**Task requirements:** From the records, return each line that has the word "Bath" in it.

**Data supplied:**
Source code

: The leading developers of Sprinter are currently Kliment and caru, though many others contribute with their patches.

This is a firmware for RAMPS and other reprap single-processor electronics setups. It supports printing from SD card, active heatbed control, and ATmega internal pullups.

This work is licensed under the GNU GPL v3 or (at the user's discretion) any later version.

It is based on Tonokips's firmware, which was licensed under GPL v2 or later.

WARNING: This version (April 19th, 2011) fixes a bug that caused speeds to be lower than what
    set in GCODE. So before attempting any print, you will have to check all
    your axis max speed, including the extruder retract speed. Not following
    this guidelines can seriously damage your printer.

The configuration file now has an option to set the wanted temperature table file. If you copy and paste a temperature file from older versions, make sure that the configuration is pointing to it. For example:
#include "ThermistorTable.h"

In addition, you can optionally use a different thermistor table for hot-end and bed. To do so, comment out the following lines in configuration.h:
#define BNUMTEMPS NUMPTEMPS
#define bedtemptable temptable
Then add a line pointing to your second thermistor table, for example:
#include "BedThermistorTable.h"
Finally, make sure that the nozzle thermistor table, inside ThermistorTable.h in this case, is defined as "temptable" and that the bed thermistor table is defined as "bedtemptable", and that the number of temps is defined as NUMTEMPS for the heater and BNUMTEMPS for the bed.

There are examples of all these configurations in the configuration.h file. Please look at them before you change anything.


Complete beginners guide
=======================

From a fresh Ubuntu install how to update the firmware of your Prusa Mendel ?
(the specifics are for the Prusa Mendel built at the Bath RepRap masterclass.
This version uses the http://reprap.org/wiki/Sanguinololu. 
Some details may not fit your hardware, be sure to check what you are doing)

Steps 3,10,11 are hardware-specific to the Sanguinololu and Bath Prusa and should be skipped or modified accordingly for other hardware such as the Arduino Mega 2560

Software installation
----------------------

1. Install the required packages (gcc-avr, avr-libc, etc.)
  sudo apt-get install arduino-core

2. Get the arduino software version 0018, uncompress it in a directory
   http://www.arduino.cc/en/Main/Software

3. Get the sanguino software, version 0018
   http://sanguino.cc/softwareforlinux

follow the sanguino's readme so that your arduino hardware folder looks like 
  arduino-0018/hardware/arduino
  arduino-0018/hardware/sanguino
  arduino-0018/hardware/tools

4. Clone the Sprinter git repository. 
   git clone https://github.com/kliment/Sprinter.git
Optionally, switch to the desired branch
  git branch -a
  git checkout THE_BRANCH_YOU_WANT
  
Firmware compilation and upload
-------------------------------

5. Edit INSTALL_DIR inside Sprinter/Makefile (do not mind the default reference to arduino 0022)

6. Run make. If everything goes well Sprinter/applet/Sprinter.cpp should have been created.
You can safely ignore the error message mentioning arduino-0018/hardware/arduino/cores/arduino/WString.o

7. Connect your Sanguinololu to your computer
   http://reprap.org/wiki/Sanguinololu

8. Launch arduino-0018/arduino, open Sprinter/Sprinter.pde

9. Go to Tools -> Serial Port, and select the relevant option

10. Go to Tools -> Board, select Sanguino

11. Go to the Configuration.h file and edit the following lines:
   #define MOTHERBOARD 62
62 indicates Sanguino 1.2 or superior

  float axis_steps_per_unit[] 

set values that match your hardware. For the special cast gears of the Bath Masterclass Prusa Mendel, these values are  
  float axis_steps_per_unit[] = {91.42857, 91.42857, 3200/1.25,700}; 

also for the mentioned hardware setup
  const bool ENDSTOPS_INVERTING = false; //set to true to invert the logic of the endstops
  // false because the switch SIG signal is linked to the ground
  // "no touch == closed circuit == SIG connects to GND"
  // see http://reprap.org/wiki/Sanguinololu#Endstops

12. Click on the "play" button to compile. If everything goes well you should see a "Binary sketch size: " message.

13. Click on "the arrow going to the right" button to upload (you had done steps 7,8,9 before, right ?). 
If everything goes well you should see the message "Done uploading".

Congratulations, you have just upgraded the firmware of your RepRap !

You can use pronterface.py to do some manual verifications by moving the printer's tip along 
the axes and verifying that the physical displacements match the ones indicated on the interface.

**Answer box:**
(the specifics are for the Prusa Mendel built at the Bath RepRap masterclass.
Steps 3,10,11 are hardware-specific to the Sanguinololu and Bath Prusa and should be skipped or modified accordingly for other hardware such as the Arduino Mega 2560
set values that match your hardware. For the special cast gears of the Bath Masterclass Prusa Mendel, these values are  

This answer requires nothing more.